My new job, was my last hope of life with desire. At least for the 9-6 crucial hours, 5 days a week. But after 8 days of joining, I have yet to feel the full potential. But I don't regret leaving my old company. I might feel somewhat a pang of regret joining this new company. However, isn't it a tad too early to determine my future here? Will it be so easy getting a new one out there? I always ignore my instinct. Should I listen to it now??

Last night before we slept, suddenly we had this wierd conversation.
Superman: I missed our bed
Me: I missed our TV
Superman: I missed our problematic Astro controller.
Me: He he.
Superman: Nite...
Me:Zzzzzzzzzzzzzzzzzz.........


I need my own house where I know where my own stuffs are. I need a vacation. I need a shopping spree(on Superman budget). I need tiramisu cake from Delecious. I need a good massage. I need my cat Oren. I need to chill with my friends. Maybe those things can compensate my hard-to-figure job?Maybe..

Friday, January 8, 2010

Currently

Currently, I am doing a report of my job. Jack of all trade. Now you can call me architect..project manager..now I know what is 1 Gang 2 Way and T5 4ft are. And yesterday I learned types of hinges. So Diana, if you are reading this, HELP!!! Now I know a little bit of your language.la la la la..

Lots has been asking what is it like in my new workplace. The answer is, mixed emotion.

Yes, right now I am consistently in mixed emotion, be it in personal or working life. I'm in limbo. Very indecisive. I just want to feel comfortable. But every time I think of doing anything, it doesn't really goes well with others plans. I just hate to be regarded as selfish or ignorant. But how can I satisfy everyone blatantly? Am I not entitled for giving opinions?Am I not entitled of making my own decisions?

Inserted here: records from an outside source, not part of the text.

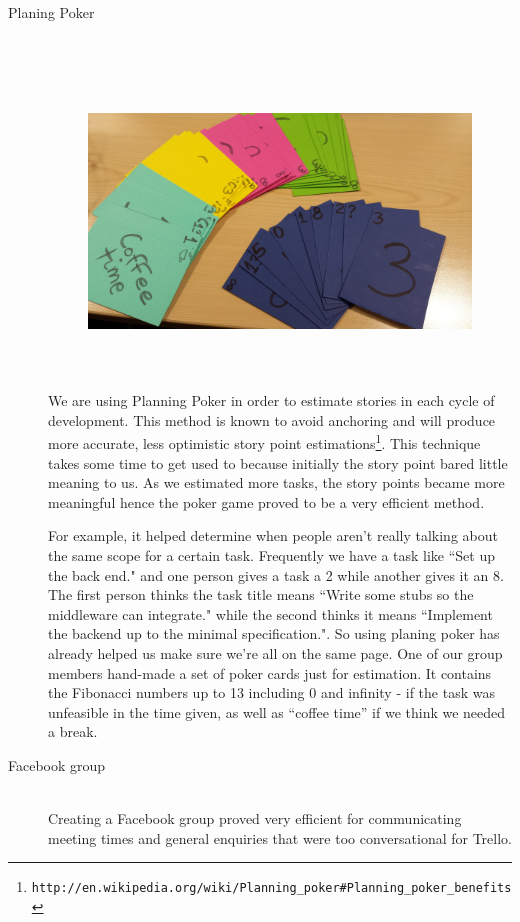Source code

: \documentclass[11pt, a4paper]{article}
\begin{document}
\begin{description}
\item[Planing Poker] \hfill \\
\begin{figure}[h!]
\centering
\includegraphics[height=80mm,width=130mm]{planningPokers.jpg}
\end{figure}

We are using Planning Poker in order to estimate stories in each cycle of development. 
This method is known to avoid anchoring and will produce more accurate, less optimistic story point estimations\footnote{\tt{http://en.wikipedia.org/wiki/Planning\_poker\#Planning\_poker\_benefits}}. This technique takes some time to get used to because initially the story point bared little meaning to us.
As we estimated more tasks, the story points became more meaningful hence the poker game proved to be a very efficient method.

For example, it helped determine when people aren't really talking about the same scope for a certain task.
Frequently we have a task like ``Set up the back end." and one person gives a task a 2 while another gives it an 8.
The first person thinks the task title means ``Write some stubs so the middleware can integrate." while the second thinks it means ``Implement the backend up to the minimal specification.". 
So using planing poker has already helped us make sure we're all on the same page.
One of our group members hand-made a set of poker cards just for estimation.
It contains the Fibonacci numbers up to 13 including 0 and infinity - if the task was unfeasible in the time given, as well as ``coffee time'' if we think we needed a break. 

\item[Facebook group] \hfill \\
Creating a Facebook group proved very efficient for communicating meeting times and general enquiries that were too conversational for Trello.  


\end{description}
\end{document}
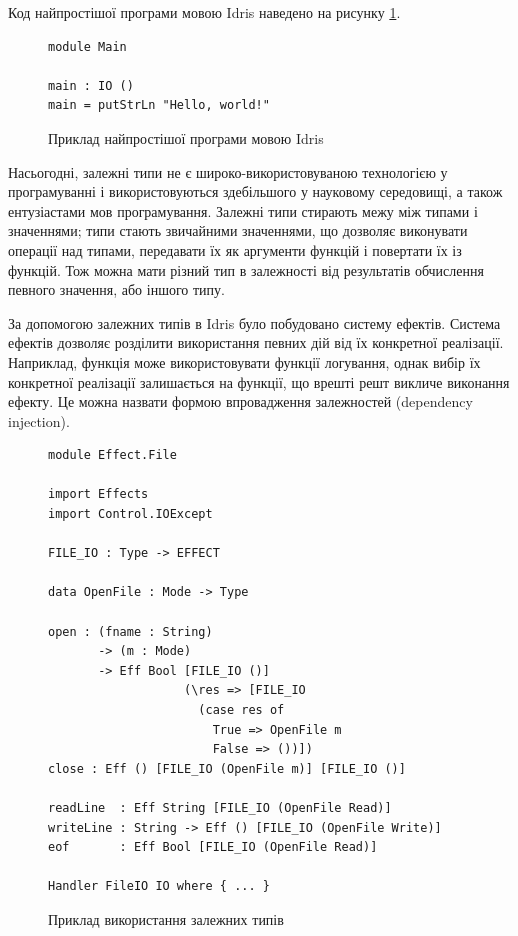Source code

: \documentclass[oneside,14pt,a4paper,final]{myextreport}
\begin{document}
Код найпростішої програми мовою Idris наведено на рисунку \ref{example:idris}.

\begin{figure}[h]
  \centering
  \begin{BVerbatim}
module Main

main : IO ()
main = putStrLn "Hello, world!"
  \end{BVerbatim}
  \caption{Приклад найпростішої програми мовою Idris}\label{example:idris}
\end{figure}

Насьогодні, залежні типи не є широко-використовуваною технологією у програмуванні і використовуються здебільшого у науковому середовищі, а також ентузіастами мов програмування. Залежні типи стирають межу між типами і значеннями; типи стають звичайними значеннями, що дозволяє виконувати операції над типами, передавати їх як аргументи функцій і повертати їх із функцій. Тож можна мати різний тип в залежності від результатів обчислення певного значення, або іншого типу.

За допомогою залежних типів в Idris було побудовано систему ефектів. Система ефектів дозволяє розділити використання певних дій від їх конкретної реалізації. Наприклад, функція може використовувати функції логування, однак вибір їх конкретної реалізації залишається на функції, що врешті решт викличе виконання ефекту. Це можна назвати формою впровадження залежностей (dependency injection). 

\begin{figure}%
  \centering
  \begin{BVerbatim}
module Effect.File

import Effects
import Control.IOExcept

FILE_IO : Type -> EFFECT

data OpenFile : Mode -> Type

open : (fname : String)
       -> (m : Mode)
       -> Eff Bool [FILE_IO ()]
                   (\res => [FILE_IO
                     (case res of
                       True => OpenFile m
                       False => ())])
close : Eff () [FILE_IO (OpenFile m)] [FILE_IO ()]

readLine  : Eff String [FILE_IO (OpenFile Read)]
writeLine : String -> Eff () [FILE_IO (OpenFile Write)]
eof       : Eff Bool [FILE_IO (OpenFile Read)]

Handler FileIO IO where { ... }
  \end{BVerbatim}
  \caption{Приклад використання залежних типів}\label{idris:dependent-types}
\end{figure}
\end{document}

I'm tired. Things are not so well right now. Vacations or shopping spree won't get things done. It won't deal my angst or my sadness. Its about facing my issue like an adult. But how adult can you be when your voice aren't heard and disregarded. How?



Saturday, January 2, 2010

2010 Wut??

When I'm writing this, my body is aching terribly. My lazy body was jolt with sudden heavy boxes lifting the past couple of days. In case you still not sure what I am talking about, hear this:

On Tuesday, my hubby decided to sell our new house at Kota Kemuning, Shah Alam simply because it is so far away from our workplaces. I'll be stationed at Damansara starting 4th January and he will be commuting to Setiawangsa. So, on Wednesday I informed my landlord that I wanted to continue renting until end of January while we try to find a new place to rent. Its two days before our tenancy ends. But what he told us then sent us to a frenzy. He already signed a lease with a new tenant and we have to vacate the unit by January 1, 2010! TWO DAYS!!! Okay, the thing is, we know its his bloody right to get a new tenant. But he never informed or check on us about it, until I was the one calling him. No courtesy call at all! What if we were not around and not ready to move out?What will happen to our precious stuffs?

Cut it short, yesterday, 1st January 2010, at 1130pm, I finally gave up the key and parking pass, reluctantly. We had to rent a room from the current tenant to store our belongings as we couldn't find our place yet. Two days..what do you expect? We went all over the town to view some condominiums. None match our expectations. During the 48hours, we had to count the minutes and divided it into house hunting and packing up stuffs. We slept with nightmares. On the eve of new year, we managed to have a break of 15 minutes, watching firework displays from our balcony. We could see splashes of colours as far away as Genting Highland. It was the most calming minutes.

Today, I'm going to take a break for awhile. I'm really tired. All that I could do is, to arrange appointments for house viewing tomorrow. My migraine is slowly creeping in. I can't even feel anything about starting my new job on Monday. My mind is in transition phase now. I don't know where should I stay next week. My parents house is too far away. Actually I just don't like to stay over at anybody's place. I need a home ASAP. I'd rather sleep at hotel. Its going to blow my budget. Surely. Not a wise decision eh??

Okay, I need to have some caffeine fix. Wish me luck ah...Love.